From the given
f(x)=int (2-xe^x)(e^x+cos x) dx
My solution begins with the expansion of the integrand by multiplying the two binomials
f(x)=int (2-xe^x)(e^x+cos x) dx
f(x)=int (2e^x+2cos x-xe^(2x)-xe^xcos x) dx
f(x)=
int 2e^x* dx+ int 2cos x* dx-int xe^(2x)* dx- int xe^xcos x* dx
Integrate each term of the integrand separately
First term
int 2e^x* dx=color(red)(2e^x+C_0)
Second term
int 2cos x* dx=color(red)(2sin x+C_1)
Third term-by integration by parts int u* dv=uv-int v*du
Let u=x and dv=e^(2x)dx and v=1/2e^(2x) and du=dx
int xe^(2x)* dx=color(red)(1/2xe^(2x)-1/4e^(2x)+C_2)
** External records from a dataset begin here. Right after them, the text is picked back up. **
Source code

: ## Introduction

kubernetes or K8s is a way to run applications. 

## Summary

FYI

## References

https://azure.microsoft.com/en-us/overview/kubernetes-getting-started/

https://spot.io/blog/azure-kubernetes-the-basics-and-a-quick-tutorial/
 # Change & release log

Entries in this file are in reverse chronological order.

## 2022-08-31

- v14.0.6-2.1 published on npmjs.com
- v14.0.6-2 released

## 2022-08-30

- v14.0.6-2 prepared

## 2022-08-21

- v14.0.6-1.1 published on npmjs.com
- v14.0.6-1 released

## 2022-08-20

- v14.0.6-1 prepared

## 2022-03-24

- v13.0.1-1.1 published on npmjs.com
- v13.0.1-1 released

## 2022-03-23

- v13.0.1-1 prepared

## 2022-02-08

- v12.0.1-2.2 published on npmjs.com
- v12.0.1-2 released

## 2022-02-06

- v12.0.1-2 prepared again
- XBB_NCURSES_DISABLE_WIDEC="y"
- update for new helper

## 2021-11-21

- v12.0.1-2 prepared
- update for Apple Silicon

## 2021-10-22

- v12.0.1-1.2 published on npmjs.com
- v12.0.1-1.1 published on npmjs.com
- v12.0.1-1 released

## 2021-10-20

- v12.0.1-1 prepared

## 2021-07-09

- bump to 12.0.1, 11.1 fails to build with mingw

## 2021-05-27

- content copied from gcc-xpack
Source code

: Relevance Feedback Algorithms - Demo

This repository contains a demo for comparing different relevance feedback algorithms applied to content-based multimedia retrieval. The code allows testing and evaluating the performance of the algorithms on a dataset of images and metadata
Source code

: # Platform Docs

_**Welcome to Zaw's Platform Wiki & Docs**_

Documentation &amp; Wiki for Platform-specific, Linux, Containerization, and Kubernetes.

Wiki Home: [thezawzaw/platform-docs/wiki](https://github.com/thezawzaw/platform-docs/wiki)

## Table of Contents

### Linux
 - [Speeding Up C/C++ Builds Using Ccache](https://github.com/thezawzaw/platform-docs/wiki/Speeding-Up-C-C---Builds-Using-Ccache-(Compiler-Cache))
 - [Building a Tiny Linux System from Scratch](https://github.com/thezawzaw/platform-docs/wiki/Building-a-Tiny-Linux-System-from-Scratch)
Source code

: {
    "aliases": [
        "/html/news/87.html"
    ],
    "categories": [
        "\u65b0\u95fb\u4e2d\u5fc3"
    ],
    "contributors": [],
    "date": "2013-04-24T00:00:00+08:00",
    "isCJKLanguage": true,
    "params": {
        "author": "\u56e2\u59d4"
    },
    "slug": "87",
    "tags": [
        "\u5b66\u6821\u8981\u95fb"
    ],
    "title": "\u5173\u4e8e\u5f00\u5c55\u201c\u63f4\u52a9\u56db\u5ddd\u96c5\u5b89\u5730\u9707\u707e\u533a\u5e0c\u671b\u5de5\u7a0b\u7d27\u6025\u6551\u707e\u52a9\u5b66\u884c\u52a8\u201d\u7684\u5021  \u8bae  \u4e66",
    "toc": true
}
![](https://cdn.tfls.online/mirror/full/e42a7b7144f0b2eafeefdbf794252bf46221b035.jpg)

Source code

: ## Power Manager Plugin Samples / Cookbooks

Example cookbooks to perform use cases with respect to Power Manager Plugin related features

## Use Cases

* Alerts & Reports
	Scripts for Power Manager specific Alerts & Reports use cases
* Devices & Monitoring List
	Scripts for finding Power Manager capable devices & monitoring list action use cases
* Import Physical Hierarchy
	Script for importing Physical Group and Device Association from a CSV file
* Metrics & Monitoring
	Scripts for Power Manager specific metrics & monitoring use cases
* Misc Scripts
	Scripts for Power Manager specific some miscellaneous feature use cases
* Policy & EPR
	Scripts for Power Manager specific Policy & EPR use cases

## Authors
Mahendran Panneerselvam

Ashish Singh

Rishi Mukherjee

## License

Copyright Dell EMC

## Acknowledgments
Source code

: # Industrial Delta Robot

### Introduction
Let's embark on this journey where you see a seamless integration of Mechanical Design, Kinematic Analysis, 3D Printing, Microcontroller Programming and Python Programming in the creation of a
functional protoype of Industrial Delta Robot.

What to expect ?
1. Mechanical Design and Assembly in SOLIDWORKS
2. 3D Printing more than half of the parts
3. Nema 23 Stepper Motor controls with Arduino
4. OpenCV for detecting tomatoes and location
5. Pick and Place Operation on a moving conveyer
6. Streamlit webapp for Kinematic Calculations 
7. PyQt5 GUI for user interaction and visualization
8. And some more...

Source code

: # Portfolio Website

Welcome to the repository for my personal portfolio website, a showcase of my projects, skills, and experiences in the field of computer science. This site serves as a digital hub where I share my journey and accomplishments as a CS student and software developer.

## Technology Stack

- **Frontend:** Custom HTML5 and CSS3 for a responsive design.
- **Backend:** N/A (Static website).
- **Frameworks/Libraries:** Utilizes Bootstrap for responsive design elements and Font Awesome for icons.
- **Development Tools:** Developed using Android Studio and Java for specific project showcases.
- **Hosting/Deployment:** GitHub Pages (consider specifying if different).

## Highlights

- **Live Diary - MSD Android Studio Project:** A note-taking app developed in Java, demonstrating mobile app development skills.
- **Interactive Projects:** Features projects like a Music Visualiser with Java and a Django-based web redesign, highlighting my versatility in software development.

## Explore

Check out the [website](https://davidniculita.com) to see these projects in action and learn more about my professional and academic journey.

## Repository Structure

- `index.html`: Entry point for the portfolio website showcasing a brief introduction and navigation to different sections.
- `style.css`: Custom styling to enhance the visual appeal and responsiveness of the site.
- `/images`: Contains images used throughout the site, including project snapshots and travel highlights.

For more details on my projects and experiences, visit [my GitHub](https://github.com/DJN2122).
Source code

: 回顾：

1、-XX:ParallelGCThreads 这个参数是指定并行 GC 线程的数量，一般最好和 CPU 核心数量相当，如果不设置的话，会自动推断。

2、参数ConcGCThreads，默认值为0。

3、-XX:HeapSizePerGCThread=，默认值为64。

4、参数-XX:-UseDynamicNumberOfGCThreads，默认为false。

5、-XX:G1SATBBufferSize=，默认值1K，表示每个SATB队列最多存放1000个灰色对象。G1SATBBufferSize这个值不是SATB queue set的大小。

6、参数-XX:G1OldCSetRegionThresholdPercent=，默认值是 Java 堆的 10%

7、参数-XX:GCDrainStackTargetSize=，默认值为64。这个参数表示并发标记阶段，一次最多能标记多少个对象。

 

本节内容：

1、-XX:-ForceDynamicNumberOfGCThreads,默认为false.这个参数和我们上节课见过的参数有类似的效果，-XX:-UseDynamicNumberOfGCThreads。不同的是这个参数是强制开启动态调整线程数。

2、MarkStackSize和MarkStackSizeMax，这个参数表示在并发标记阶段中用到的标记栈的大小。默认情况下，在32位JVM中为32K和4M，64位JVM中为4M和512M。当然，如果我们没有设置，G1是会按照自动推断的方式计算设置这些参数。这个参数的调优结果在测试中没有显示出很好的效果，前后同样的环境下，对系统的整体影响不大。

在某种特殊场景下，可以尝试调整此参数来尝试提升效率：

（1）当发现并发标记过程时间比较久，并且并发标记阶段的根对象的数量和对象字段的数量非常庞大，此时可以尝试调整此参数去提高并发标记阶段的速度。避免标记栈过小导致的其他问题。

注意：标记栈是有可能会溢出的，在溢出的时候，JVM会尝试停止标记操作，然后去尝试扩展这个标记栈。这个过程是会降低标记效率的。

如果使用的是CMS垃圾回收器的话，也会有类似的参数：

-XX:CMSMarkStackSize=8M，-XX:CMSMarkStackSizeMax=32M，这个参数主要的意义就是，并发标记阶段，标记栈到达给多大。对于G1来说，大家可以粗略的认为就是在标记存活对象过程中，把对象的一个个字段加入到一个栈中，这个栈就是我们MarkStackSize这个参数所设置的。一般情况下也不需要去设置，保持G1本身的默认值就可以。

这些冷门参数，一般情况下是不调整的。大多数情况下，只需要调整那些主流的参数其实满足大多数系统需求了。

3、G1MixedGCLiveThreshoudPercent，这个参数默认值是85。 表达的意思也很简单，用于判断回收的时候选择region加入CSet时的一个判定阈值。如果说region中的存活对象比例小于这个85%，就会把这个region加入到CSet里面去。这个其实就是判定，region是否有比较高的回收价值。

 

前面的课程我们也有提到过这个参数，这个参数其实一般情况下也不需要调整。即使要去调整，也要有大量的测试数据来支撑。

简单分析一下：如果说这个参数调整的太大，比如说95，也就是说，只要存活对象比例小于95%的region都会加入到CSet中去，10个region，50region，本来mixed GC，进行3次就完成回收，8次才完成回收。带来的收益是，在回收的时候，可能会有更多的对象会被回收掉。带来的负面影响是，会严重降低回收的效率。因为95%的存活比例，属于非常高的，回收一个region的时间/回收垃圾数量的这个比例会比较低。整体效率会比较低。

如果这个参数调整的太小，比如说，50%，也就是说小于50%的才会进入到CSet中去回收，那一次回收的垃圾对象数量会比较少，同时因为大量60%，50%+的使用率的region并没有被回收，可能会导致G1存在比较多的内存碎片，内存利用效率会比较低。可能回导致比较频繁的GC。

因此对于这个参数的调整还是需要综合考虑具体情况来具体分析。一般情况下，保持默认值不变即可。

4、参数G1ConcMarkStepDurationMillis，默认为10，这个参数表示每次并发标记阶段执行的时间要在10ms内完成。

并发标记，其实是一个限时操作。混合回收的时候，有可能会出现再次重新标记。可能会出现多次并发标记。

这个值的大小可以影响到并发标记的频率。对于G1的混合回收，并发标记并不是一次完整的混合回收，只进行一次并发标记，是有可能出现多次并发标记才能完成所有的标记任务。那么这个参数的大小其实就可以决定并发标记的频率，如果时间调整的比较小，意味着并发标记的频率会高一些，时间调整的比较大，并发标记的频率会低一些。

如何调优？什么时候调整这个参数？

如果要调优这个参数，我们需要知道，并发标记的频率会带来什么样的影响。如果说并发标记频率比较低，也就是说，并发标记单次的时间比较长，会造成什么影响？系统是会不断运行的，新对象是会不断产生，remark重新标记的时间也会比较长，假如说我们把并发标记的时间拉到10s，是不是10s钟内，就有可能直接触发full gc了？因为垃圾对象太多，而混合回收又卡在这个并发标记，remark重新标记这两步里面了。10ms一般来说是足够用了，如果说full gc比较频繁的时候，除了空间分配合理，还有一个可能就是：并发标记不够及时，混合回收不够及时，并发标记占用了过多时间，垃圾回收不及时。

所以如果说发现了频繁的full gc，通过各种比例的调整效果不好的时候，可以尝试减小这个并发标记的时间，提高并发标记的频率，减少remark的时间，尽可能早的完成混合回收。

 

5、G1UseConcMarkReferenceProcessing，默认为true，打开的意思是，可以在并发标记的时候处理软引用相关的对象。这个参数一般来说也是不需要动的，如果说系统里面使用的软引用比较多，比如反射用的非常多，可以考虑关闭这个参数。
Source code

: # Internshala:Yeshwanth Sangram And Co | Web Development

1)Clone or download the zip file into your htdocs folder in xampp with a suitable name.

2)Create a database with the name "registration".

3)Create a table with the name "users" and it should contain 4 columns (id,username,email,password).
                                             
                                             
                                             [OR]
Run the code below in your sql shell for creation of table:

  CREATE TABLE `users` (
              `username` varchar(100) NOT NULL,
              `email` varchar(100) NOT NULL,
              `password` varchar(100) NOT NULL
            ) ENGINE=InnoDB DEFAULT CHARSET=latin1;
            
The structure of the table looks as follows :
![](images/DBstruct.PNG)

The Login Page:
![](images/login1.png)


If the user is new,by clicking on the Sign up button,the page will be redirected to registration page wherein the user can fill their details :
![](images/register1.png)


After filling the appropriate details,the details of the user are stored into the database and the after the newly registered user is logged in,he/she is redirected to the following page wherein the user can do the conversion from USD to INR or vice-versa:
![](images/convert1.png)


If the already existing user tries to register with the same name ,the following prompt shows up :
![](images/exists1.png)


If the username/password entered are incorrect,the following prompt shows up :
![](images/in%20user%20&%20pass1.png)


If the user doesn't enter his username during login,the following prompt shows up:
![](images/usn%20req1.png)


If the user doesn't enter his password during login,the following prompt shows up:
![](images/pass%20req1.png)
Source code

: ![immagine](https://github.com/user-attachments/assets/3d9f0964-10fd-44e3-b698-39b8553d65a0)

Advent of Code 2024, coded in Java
Fourth term-by integration by parts
Let u=x and dv=e^x cos x* dx and v=1/2e^xsin x+1/2e^xcos x and du=dx
int xe^xcos x* dx=color(red)(1/2xe^xsin x+1/2xe^xcos x-1/2e^xsin x+C_3)
Add all these integration
f(x)=2e^x+2sin x-(1/2xe^(2x)-1/4e^(2x))-(1/2xe^xsin x+1/2xe^xcos x-1/2e^xsin x)+C
color(red)(f(x)=2e^x+2sin x-1/2xe^(2x)+1/4e^(2x)-1/2xe^xsin x-1/2xe^xcos x+1/2e^xsin x+C)
But f(0)=2
f(0)=2=2e^0+2sin (0)-1/2(0)e^(2(0))+1/4e^(2(0))-1/2(0)e^(0)sin (0)-1/2(0)e^(0)cos (0)+1/2e^(0)sin (0)+C
2=2(1)+2(0)-0+1/4*(1)-0-0+0+C
color(red)(C=-1/4)
Final answer
color(blue)(f(x)=2e^x+2sin x-1/2xe^(2x)+1/4e^(2x)-1/2xe^x sin x-1/2xe^x cos x+1/2e^xsin x-1/4)
God bless...I hope the explanation is useful.